If you have injured yourself, how should you manage it? Well, if you’ve heard of the acronym R.I.C.E. there is another acronym more commonly used for acute management of musculoskeletal injuries- POLICE.

  • P- Protect: It is best to rest the injured area for a short period of time which may involve using crutches, a moon boot, or a sling. Depending on the injury you may be able to start with gentle movements that are relatively pain free.
  • O L- Optimal Loading: requires completing the right amount of movement to stimulate healing and the removal of fluid. This is usually based on comfort and will be directed by your health care professional.
  • I- Ice: for the first 48hrs ice for 20minutes regularly to help with pain and reduce bleeding and swelling. Icing after this time may still be required depending on the injury and advice from your health care professional.
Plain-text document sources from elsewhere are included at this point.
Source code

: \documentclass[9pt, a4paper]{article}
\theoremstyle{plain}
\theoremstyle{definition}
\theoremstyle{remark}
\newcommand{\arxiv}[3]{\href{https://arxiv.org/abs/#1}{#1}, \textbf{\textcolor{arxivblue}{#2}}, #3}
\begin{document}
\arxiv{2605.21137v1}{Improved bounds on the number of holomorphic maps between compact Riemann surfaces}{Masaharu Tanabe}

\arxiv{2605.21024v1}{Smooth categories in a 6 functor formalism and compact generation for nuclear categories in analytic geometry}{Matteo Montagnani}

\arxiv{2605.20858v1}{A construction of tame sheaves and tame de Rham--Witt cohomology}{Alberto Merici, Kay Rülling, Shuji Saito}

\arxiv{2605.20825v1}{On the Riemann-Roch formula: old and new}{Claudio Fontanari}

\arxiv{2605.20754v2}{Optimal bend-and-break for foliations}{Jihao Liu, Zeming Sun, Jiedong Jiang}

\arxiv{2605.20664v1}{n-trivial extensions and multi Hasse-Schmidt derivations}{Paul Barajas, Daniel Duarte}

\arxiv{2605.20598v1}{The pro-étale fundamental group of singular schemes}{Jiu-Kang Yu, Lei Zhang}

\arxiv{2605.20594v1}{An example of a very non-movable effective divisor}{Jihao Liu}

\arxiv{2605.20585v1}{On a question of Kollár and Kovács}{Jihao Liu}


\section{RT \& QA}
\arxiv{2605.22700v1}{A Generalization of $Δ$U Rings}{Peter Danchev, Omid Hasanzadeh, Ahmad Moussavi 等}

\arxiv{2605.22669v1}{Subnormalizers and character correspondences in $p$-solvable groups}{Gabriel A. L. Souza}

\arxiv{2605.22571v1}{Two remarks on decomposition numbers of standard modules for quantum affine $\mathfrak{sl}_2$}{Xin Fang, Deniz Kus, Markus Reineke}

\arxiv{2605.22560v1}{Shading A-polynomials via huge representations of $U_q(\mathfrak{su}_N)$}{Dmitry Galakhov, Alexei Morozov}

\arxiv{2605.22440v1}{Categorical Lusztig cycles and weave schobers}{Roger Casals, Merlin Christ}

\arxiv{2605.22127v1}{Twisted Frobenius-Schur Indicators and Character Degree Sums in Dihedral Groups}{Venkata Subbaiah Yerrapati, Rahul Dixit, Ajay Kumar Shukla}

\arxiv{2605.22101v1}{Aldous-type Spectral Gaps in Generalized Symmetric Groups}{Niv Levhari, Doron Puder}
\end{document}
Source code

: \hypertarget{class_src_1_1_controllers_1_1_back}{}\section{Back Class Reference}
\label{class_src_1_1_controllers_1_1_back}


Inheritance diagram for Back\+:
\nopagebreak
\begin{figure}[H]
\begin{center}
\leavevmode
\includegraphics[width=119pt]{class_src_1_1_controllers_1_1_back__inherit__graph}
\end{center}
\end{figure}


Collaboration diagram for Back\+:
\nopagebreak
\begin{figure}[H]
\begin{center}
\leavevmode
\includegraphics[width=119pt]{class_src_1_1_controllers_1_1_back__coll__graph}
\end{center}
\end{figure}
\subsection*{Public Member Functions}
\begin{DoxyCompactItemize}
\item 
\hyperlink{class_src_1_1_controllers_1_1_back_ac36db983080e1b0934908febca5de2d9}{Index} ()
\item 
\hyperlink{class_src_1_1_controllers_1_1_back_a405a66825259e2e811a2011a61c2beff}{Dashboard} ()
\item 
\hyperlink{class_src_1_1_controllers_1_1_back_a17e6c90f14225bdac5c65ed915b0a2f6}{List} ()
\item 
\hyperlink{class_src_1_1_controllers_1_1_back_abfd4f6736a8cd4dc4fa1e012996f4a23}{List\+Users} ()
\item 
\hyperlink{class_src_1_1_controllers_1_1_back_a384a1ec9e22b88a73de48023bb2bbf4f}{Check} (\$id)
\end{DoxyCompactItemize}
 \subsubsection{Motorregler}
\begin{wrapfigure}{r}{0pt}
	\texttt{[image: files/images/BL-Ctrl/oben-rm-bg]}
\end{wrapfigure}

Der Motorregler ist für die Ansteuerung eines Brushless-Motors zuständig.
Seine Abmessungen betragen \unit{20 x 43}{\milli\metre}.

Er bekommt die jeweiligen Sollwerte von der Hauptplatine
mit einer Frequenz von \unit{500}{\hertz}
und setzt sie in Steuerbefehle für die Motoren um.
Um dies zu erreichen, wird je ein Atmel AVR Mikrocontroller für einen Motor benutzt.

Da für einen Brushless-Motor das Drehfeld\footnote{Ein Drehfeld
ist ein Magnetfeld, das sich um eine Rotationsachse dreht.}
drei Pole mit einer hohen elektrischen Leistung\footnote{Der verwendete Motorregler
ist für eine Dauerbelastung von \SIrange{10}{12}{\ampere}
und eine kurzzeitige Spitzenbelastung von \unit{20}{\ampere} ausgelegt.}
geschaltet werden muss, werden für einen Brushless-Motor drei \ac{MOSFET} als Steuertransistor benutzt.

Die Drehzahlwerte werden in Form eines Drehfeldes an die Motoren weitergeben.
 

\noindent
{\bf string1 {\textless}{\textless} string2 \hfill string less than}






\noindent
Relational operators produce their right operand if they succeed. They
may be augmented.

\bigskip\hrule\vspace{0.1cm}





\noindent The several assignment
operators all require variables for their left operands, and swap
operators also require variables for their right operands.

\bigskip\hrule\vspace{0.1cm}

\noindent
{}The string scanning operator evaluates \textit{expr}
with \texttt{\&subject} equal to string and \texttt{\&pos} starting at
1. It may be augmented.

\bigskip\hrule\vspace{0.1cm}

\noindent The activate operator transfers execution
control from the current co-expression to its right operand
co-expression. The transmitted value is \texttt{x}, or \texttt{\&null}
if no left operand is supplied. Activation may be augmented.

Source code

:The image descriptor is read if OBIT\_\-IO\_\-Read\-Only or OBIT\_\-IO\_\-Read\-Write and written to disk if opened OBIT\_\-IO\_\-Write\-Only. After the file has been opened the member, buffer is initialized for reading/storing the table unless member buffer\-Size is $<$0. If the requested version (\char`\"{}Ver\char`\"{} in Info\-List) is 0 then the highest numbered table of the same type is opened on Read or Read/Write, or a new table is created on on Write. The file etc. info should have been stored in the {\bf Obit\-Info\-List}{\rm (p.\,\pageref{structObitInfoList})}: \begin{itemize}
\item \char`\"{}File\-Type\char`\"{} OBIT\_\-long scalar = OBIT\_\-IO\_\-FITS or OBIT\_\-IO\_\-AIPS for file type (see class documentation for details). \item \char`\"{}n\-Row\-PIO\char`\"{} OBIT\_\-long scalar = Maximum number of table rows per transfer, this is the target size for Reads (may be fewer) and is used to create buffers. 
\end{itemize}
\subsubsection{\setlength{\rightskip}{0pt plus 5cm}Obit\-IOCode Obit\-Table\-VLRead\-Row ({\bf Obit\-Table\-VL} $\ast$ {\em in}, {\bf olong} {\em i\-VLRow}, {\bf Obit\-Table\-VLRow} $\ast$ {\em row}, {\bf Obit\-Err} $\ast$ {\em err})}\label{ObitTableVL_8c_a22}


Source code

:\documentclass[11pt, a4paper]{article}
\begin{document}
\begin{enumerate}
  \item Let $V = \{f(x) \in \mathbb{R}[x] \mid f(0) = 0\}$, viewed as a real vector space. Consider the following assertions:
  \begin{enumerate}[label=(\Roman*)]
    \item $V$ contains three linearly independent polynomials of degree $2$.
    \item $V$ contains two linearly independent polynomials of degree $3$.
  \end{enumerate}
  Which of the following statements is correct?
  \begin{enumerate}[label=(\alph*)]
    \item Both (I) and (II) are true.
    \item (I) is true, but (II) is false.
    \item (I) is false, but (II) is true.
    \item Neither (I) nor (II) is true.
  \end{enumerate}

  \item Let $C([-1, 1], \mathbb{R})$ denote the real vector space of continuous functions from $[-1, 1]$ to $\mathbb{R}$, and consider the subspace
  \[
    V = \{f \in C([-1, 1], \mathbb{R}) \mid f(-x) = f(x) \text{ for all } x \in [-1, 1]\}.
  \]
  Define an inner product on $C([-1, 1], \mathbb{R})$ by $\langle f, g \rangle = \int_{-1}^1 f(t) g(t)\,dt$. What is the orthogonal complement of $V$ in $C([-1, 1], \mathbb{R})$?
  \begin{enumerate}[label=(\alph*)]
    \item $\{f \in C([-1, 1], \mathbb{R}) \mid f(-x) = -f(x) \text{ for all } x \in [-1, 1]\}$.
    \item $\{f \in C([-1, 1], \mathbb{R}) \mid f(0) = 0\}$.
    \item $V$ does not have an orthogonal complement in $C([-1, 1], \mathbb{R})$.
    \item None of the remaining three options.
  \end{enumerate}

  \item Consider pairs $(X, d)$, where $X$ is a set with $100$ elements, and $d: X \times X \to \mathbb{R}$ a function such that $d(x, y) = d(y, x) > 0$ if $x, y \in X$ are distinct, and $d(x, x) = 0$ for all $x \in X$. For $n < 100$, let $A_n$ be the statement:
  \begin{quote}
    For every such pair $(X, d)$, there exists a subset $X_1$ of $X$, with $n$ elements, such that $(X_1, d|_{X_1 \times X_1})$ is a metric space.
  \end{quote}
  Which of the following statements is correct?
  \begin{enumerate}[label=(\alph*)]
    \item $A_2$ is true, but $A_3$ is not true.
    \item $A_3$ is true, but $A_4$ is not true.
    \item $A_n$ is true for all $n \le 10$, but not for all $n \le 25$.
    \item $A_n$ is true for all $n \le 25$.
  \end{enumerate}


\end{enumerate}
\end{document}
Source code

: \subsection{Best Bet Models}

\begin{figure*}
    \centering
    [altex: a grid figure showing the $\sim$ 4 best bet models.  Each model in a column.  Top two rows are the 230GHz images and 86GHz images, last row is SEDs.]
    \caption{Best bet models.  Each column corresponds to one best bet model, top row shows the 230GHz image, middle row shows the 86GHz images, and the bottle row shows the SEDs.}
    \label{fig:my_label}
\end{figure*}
  • C- Compression: apply compression to the injury to reduce swelling and minimize bleeding. You could use tubigrip, a bandage or compression socks to do this.
  • E- Elevation: elevate the injured area for example lying down with your foot on a pillow.

It is always best to get your injury reviewed by a medical professional as early as possible and complete a thorough rehabilitation and return to play program. This is important to ensure you don’t reinjure the same area but also reduce the risk of injuring other areas.